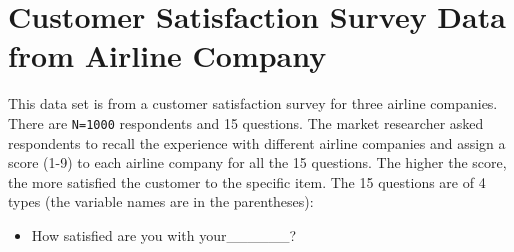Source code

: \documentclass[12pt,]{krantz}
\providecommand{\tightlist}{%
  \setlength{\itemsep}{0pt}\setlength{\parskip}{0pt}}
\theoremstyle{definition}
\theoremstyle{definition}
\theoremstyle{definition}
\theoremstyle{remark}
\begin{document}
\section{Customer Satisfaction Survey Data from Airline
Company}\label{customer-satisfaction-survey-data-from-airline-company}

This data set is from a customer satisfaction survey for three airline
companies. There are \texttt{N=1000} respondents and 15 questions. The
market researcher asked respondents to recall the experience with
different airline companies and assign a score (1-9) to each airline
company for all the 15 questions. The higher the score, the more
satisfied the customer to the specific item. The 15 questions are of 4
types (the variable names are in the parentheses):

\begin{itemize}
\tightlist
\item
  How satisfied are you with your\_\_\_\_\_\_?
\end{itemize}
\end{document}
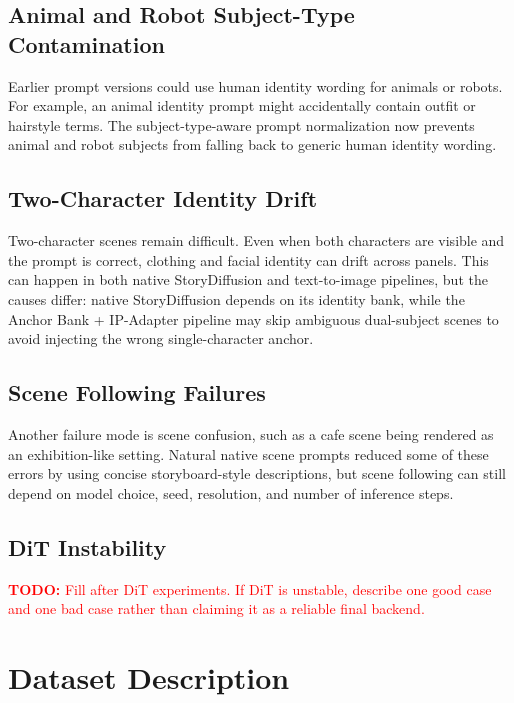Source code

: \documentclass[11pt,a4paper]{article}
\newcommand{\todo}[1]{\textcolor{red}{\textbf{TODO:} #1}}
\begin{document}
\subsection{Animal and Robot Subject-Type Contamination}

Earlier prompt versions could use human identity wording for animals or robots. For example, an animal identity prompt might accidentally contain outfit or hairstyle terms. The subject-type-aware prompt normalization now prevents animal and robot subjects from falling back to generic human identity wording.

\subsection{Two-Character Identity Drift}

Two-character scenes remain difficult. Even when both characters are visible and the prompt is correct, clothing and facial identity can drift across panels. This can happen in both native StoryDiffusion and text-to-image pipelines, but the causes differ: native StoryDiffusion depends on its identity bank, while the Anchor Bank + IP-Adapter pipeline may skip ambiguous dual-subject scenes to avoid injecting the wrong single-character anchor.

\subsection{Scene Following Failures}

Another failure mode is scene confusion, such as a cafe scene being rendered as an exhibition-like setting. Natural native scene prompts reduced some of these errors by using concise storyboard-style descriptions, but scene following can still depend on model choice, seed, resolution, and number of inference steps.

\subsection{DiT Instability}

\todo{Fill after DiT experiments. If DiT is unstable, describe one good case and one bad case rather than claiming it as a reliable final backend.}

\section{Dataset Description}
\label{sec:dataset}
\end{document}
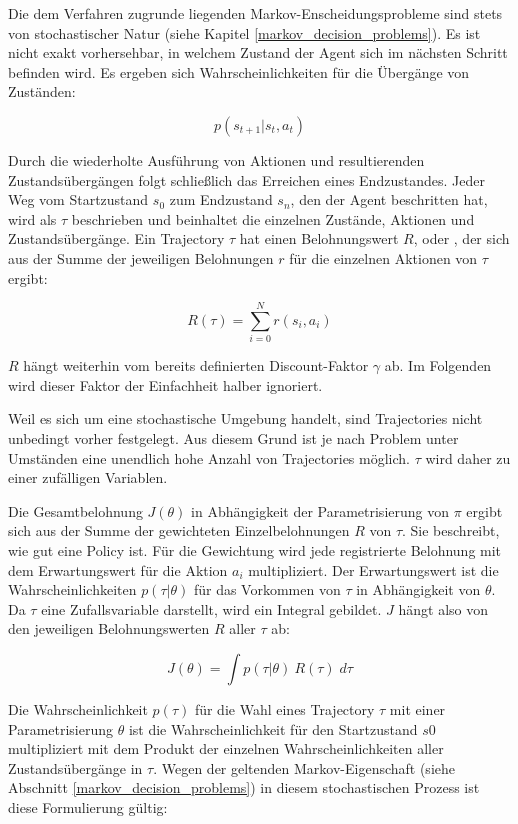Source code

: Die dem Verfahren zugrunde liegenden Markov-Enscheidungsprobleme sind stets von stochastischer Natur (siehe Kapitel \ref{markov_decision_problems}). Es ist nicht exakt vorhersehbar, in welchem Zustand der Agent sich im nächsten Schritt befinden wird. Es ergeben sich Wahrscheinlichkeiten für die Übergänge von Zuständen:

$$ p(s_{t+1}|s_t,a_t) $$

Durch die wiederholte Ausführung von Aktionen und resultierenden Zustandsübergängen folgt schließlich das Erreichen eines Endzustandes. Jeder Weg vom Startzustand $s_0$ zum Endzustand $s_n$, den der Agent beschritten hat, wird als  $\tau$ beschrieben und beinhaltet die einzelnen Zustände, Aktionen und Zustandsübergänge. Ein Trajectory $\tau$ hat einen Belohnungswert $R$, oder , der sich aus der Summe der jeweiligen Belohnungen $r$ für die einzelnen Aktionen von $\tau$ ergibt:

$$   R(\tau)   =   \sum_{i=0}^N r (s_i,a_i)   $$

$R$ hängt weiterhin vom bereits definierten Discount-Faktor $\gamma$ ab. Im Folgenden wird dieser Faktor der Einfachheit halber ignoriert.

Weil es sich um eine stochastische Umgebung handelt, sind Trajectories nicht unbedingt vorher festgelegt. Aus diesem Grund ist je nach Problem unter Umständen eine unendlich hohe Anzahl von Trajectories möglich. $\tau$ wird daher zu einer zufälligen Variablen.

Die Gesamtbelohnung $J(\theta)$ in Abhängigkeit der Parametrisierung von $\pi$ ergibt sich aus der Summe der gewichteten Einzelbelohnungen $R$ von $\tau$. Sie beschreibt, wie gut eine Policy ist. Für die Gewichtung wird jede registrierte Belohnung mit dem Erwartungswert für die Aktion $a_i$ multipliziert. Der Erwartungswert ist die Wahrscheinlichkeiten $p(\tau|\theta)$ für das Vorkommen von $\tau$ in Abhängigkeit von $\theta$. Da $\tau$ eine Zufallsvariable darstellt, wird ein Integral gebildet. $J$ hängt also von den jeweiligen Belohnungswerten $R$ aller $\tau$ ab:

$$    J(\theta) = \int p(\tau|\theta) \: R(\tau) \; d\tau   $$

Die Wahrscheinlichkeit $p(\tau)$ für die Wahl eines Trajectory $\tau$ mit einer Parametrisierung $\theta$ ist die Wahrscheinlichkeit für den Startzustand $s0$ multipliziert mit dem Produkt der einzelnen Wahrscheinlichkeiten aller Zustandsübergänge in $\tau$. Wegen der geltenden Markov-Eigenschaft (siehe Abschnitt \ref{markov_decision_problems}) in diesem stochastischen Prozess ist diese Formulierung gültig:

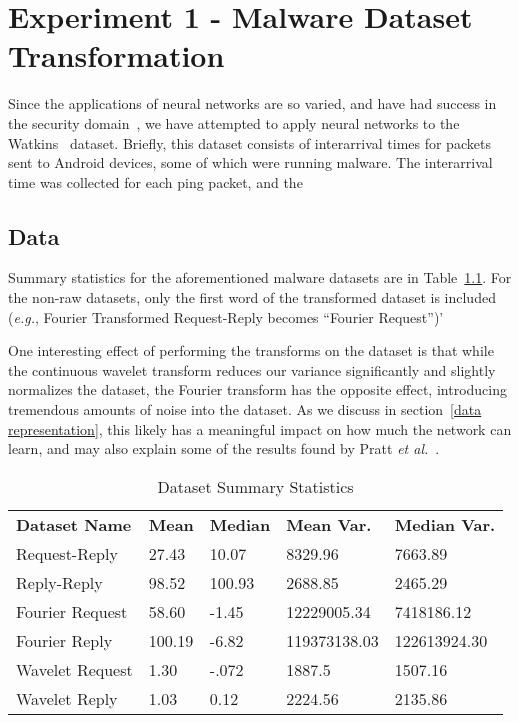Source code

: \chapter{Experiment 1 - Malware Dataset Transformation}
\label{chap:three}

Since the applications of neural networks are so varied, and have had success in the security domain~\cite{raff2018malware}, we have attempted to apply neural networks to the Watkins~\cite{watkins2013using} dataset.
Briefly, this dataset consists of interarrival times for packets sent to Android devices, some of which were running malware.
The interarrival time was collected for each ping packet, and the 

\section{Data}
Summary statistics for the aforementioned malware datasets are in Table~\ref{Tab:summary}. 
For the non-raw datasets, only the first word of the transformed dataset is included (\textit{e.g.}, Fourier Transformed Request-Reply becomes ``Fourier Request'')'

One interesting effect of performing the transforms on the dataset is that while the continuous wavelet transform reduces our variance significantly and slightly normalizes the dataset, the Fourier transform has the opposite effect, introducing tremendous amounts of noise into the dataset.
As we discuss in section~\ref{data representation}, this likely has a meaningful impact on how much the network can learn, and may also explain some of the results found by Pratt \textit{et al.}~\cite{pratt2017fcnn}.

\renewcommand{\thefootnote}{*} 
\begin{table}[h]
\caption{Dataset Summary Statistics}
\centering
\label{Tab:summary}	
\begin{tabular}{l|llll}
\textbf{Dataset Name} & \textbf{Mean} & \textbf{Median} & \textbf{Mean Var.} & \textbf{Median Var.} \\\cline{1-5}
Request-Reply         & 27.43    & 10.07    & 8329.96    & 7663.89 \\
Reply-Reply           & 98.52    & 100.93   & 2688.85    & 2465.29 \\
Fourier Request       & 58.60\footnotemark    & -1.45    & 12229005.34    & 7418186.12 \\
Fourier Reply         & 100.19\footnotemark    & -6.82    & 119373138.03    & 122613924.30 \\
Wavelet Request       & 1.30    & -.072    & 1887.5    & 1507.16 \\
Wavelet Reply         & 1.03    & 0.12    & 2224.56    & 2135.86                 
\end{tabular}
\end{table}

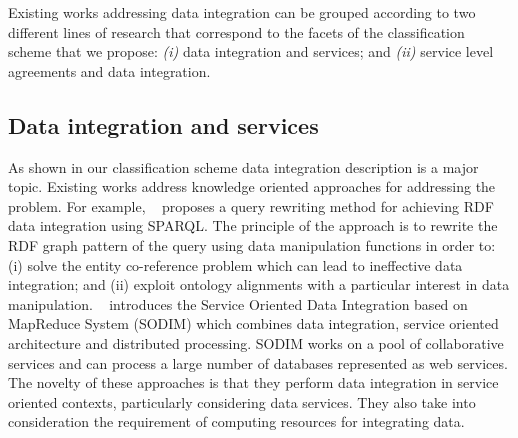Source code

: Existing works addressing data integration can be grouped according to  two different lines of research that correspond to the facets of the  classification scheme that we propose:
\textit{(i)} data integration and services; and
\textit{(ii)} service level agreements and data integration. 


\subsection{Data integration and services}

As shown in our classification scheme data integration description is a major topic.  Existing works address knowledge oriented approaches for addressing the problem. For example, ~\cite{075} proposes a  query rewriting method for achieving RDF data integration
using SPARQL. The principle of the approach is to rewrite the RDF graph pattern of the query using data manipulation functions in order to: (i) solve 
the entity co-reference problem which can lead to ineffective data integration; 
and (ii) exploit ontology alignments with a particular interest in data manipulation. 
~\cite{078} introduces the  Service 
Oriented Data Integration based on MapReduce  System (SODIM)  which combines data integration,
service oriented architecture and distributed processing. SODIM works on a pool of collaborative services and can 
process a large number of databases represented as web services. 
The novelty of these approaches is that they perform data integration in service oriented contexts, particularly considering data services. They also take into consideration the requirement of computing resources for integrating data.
────
◆ TASK ITEM
If an entry holds an image, omit that image and print the remainder exactly as it stands.

◆ RESPONSE FOR THIS EXERCISE
Source code

: \documentclass[12pt,]{krantz}
\providecommand{\tightlist}{%
  \setlength{\itemsep}{0pt}\setlength{\parskip}{0pt}}
\theoremstyle{definition}
\theoremstyle{definition}
\theoremstyle{definition}
\theoremstyle{remark}
\begin{document}
\section{Customer Satisfaction Survey Data from Airline
Company}\label{customer-satisfaction-survey-data-from-airline-company}

This data set is from a customer satisfaction survey for three airline
companies. There are \texttt{N=1000} respondents and 15 questions. The
market researcher asked respondents to recall the experience with
different airline companies and assign a score (1-9) to each airline
company for all the 15 questions. The higher the score, the more
satisfied the customer to the specific item. The 15 questions are of 4
types (the variable names are in the parentheses):

\begin{itemize}
\tightlist
\item
  How satisfied are you with your\_\_\_\_\_\_?
\end{itemize}
\end{document}
Source code

: \documentclass[11pt,a4paper]{article}
\newcommand{\todo}[1]{\textcolor{red}{\textbf{TODO:} #1}}
\begin{document}
\subsection{Animal and Robot Subject-Type Contamination}

Earlier prompt versions could use human identity wording for animals or robots. For example, an animal identity prompt might accidentally contain outfit or hairstyle terms. The subject-type-aware prompt normalization now prevents animal and robot subjects from falling back to generic human identity wording.

\subsection{Two-Character Identity Drift}

Two-character scenes remain difficult. Even when both characters are visible and the prompt is correct, clothing and facial identity can drift across panels. This can happen in both native StoryDiffusion and text-to-image pipelines, but the causes differ: native StoryDiffusion depends on its identity bank, while the Anchor Bank + IP-Adapter pipeline may skip ambiguous dual-subject scenes to avoid injecting the wrong single-character anchor.

\subsection{Scene Following Failures}

Another failure mode is scene confusion, such as a cafe scene being rendered as an exhibition-like setting. Natural native scene prompts reduced some of these errors by using concise storyboard-style descriptions, but scene following can still depend on model choice, seed, resolution, and number of inference steps.

\subsection{DiT Instability}

\todo{Fill after DiT experiments. If DiT is unstable, describe one good case and one bad case rather than claiming it as a reliable final backend.}

\section{Dataset Description}
\label{sec:dataset}
\end{document}
Source code

: Die dem Verfahren zugrunde liegenden Markov-Enscheidungsprobleme sind stets von stochastischer Natur (siehe Kapitel \ref{markov_decision_problems}). Es ist nicht exakt vorhersehbar, in welchem Zustand der Agent sich im nächsten Schritt befinden wird. Es ergeben sich Wahrscheinlichkeiten für die Übergänge von Zuständen:

$$ p(s_{t+1}|s_t,a_t) $$

Durch die wiederholte Ausführung von Aktionen und resultierenden Zustandsübergängen folgt schließlich das Erreichen eines Endzustandes. Jeder Weg vom Startzustand $s_0$ zum Endzustand $s_n$, den der Agent beschritten hat, wird als  $\tau$ beschrieben und beinhaltet die einzelnen Zustände, Aktionen und Zustandsübergänge. Ein Trajectory $\tau$ hat einen Belohnungswert $R$, oder , der sich aus der Summe der jeweiligen Belohnungen $r$ für die einzelnen Aktionen von $\tau$ ergibt:

$$   R(\tau)   =   \sum_{i=0}^N r (s_i,a_i)   $$

$R$ hängt weiterhin vom bereits definierten Discount-Faktor $\gamma$ ab. Im Folgenden wird dieser Faktor der Einfachheit halber ignoriert.

Weil es sich um eine stochastische Umgebung handelt, sind Trajectories nicht unbedingt vorher festgelegt. Aus diesem Grund ist je nach Problem unter Umständen eine unendlich hohe Anzahl von Trajectories möglich. $\tau$ wird daher zu einer zufälligen Variablen.

Die Gesamtbelohnung $J(\theta)$ in Abhängigkeit der Parametrisierung von $\pi$ ergibt sich aus der Summe der gewichteten Einzelbelohnungen $R$ von $\tau$. Sie beschreibt, wie gut eine Policy ist. Für die Gewichtung wird jede registrierte Belohnung mit dem Erwartungswert für die Aktion $a_i$ multipliziert. Der Erwartungswert ist die Wahrscheinlichkeiten $p(\tau|\theta)$ für das Vorkommen von $\tau$ in Abhängigkeit von $\theta$. Da $\tau$ eine Zufallsvariable darstellt, wird ein Integral gebildet. $J$ hängt also von den jeweiligen Belohnungswerten $R$ aller $\tau$ ab:

$$    J(\theta) = \int p(\tau|\theta) \: R(\tau) \; d\tau   $$

Die Wahrscheinlichkeit $p(\tau)$ für die Wahl eines Trajectory $\tau$ mit einer Parametrisierung $\theta$ ist die Wahrscheinlichkeit für den Startzustand $s0$ multipliziert mit dem Produkt der einzelnen Wahrscheinlichkeiten aller Zustandsübergänge in $\tau$. Wegen der geltenden Markov-Eigenschaft (siehe Abschnitt \ref{markov_decision_problems}) in diesem stochastischen Prozess ist diese Formulierung gültig:

Source code

: \chapter{Experiment 1 - Malware Dataset Transformation}
\label{chap:three}

Since the applications of neural networks are so varied, and have had success in the security domain~\cite{raff2018malware}, we have attempted to apply neural networks to the Watkins~\cite{watkins2013using} dataset.
Briefly, this dataset consists of interarrival times for packets sent to Android devices, some of which were running malware.
The interarrival time was collected for each ping packet, and the 

\section{Data}
Summary statistics for the aforementioned malware datasets are in Table~\ref{Tab:summary}. 
For the non-raw datasets, only the first word of the transformed dataset is included (\textit{e.g.}, Fourier Transformed Request-Reply becomes ``Fourier Request'')'

One interesting effect of performing the transforms on the dataset is that while the continuous wavelet transform reduces our variance significantly and slightly normalizes the dataset, the Fourier transform has the opposite effect, introducing tremendous amounts of noise into the dataset.
As we discuss in section~\ref{data representation}, this likely has a meaningful impact on how much the network can learn, and may also explain some of the results found by Pratt \textit{et al.}~\cite{pratt2017fcnn}.

\renewcommand{\thefootnote}{*} 
\begin{table}[h]
\caption{Dataset Summary Statistics}
\centering
\label{Tab:summary}	
\begin{tabular}{l|llll}
\textbf{Dataset Name} & \textbf{Mean} & \textbf{Median} & \textbf{Mean Var.} & \textbf{Median Var.} \\\cline{1-5}
Request-Reply         & 27.43    & 10.07    & 8329.96    & 7663.89 \\
Reply-Reply           & 98.52    & 100.93   & 2688.85    & 2465.29 \\
Fourier Request       & 58.60\footnotemark    & -1.45    & 12229005.34    & 7418186.12 \\
Fourier Reply         & 100.19\footnotemark    & -6.82    & 119373138.03    & 122613924.30 \\
Wavelet Request       & 1.30    & -.072    & 1887.5    & 1507.16 \\
Wavelet Reply         & 1.03    & 0.12    & 2224.56    & 2135.86                 
\end{tabular}
\end{table}

Source code

: Existing works addressing data integration can be grouped according to  two different lines of research that correspond to the facets of the  classification scheme that we propose:
\textit{(i)} data integration and services; and
\textit{(ii)} service level agreements and data integration. 


\subsection{Data integration and services}

As shown in our classification scheme data integration description is a major topic.  Existing works address knowledge oriented approaches for addressing the problem. For example, ~\cite{075} proposes a  query rewriting method for achieving RDF data integration
using SPARQL. The principle of the approach is to rewrite the RDF graph pattern of the query using data manipulation functions in order to: (i) solve 
the entity co-reference problem which can lead to ineffective data integration; 
and (ii) exploit ontology alignments with a particular interest in data manipulation. 
~\cite{078} introduces the  Service 
Oriented Data Integration based on MapReduce  System (SODIM)  which combines data integration,
service oriented architecture and distributed processing. SODIM works on a pool of collaborative services and can 
process a large number of databases represented as web services. 
The novelty of these approaches is that they perform data integration in service oriented contexts, particularly considering data services. They also take into consideration the requirement of computing resources for integrating data.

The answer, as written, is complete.